What the task asks
Below is a set of entries. Print the line that contains "return (f x)" and every later line word for word, through the final one.

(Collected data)
==============================

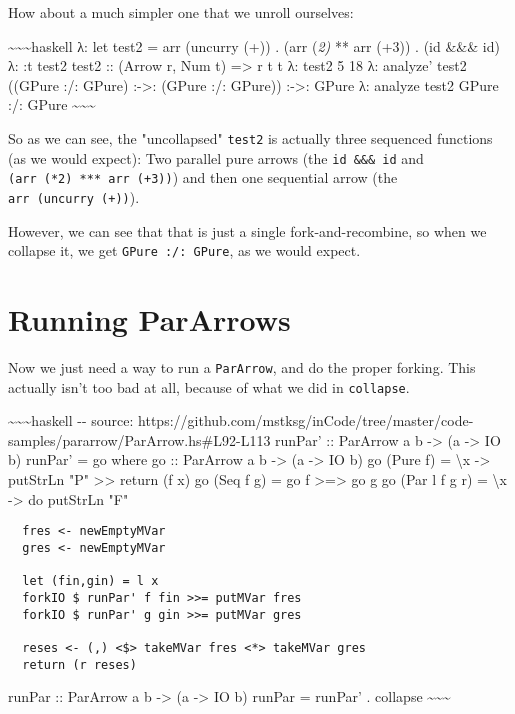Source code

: \documentclass[]{article}
\begin{document}
How about a much simpler one that we unroll ourselves:

\textasciitilde{}\textasciitilde{}\textasciitilde{}haskell λ: let test2 = arr
(uncurry (+)) \textbar{} . (arr (\emph{2) }** arr (+3)) \textbar{} . (id \&\&\&
id) λ: :t test2 test2 :: (Arrow r, Num t) =\textgreater{} r t t λ: test2 5 18 λ:
analyze' test2 ((GPure :/: GPure) :-\textgreater{}: (GPure :/: GPure))
:-\textgreater{}: GPure λ: analyze test2 GPure :/: GPure
\textasciitilde{}\textasciitilde{}\textasciitilde{}

So as we can see, the "uncollapsed" \texttt{test2} is actually three sequenced
functions (as we would expect): Two parallel pure arrows (the
\texttt{id\ \&\&\&\ id} and \texttt{(arr\ (*2)\ ***\ arr\ (+3))}) and then one
sequential arrow (the \texttt{arr\ (uncurry\ (+))}).

However, we can see that that is just a single fork-and-recombine, so when we
collapse it, we get \texttt{GPure\ :/:\ GPure}, as we would expect.

\section{Running ParArrows}

Now we just need a way to run a \texttt{ParArrow}, and do the proper forking.
This actually isn't too bad at all, because of what we did in \texttt{collapse}.

\textasciitilde{}\textasciitilde{}\textasciitilde{}haskell -\/- source:
https://github.com/mstksg/inCode/tree/master/code-samples/pararrow/ParArrow.hs\#L92-L113
runPar' :: ParArrow a b -\textgreater{} (a -\textgreater{} IO b) runPar' = go
where go :: ParArrow a b -\textgreater{} (a -\textgreater{} IO b) go (Pure f) =
\textbackslash{}x -\textgreater{} putStrLn "P" \textgreater{}\textgreater{}
return (f x) go (Seq f g) = go f \textgreater{}=\textgreater{} go g go (Par l f
g r) = \textbackslash{}x -\textgreater{} do putStrLn "F"

\begin{verbatim}
  fres <- newEmptyMVar
  gres <- newEmptyMVar

  let (fin,gin) = l x
  forkIO $ runPar' f fin >>= putMVar fres
  forkIO $ runPar' g gin >>= putMVar gres

  reses <- (,) <$> takeMVar fres <*> takeMVar gres
  return (r reses)
\end{verbatim}

runPar :: ParArrow a b -\textgreater{} (a -\textgreater{} IO b) runPar = runPar'
. collapse \textasciitilde{}\textasciitilde{}\textasciitilde{}
\end{document}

==============================

Result for this task
return (f x) go (Seq f g) = go f \textgreater{}=\textgreater{} go g go (Par l f
g r) = \textbackslash{}x -\textgreater{} do putStrLn "F"

\begin{verbatim}
  fres <- newEmptyMVar
  gres <- newEmptyMVar

  let (fin,gin) = l x
  forkIO $ runPar' f fin >>= putMVar fres
  forkIO $ runPar' g gin >>= putMVar gres

  reses <- (,) <$> takeMVar fres <*> takeMVar gres
  return (r reses)
\end{verbatim}

runPar :: ParArrow a b -\textgreater{} (a -\textgreater{} IO b) runPar = runPar'
. collapse \textasciitilde{}\textasciitilde{}\textasciitilde{}
\end{document}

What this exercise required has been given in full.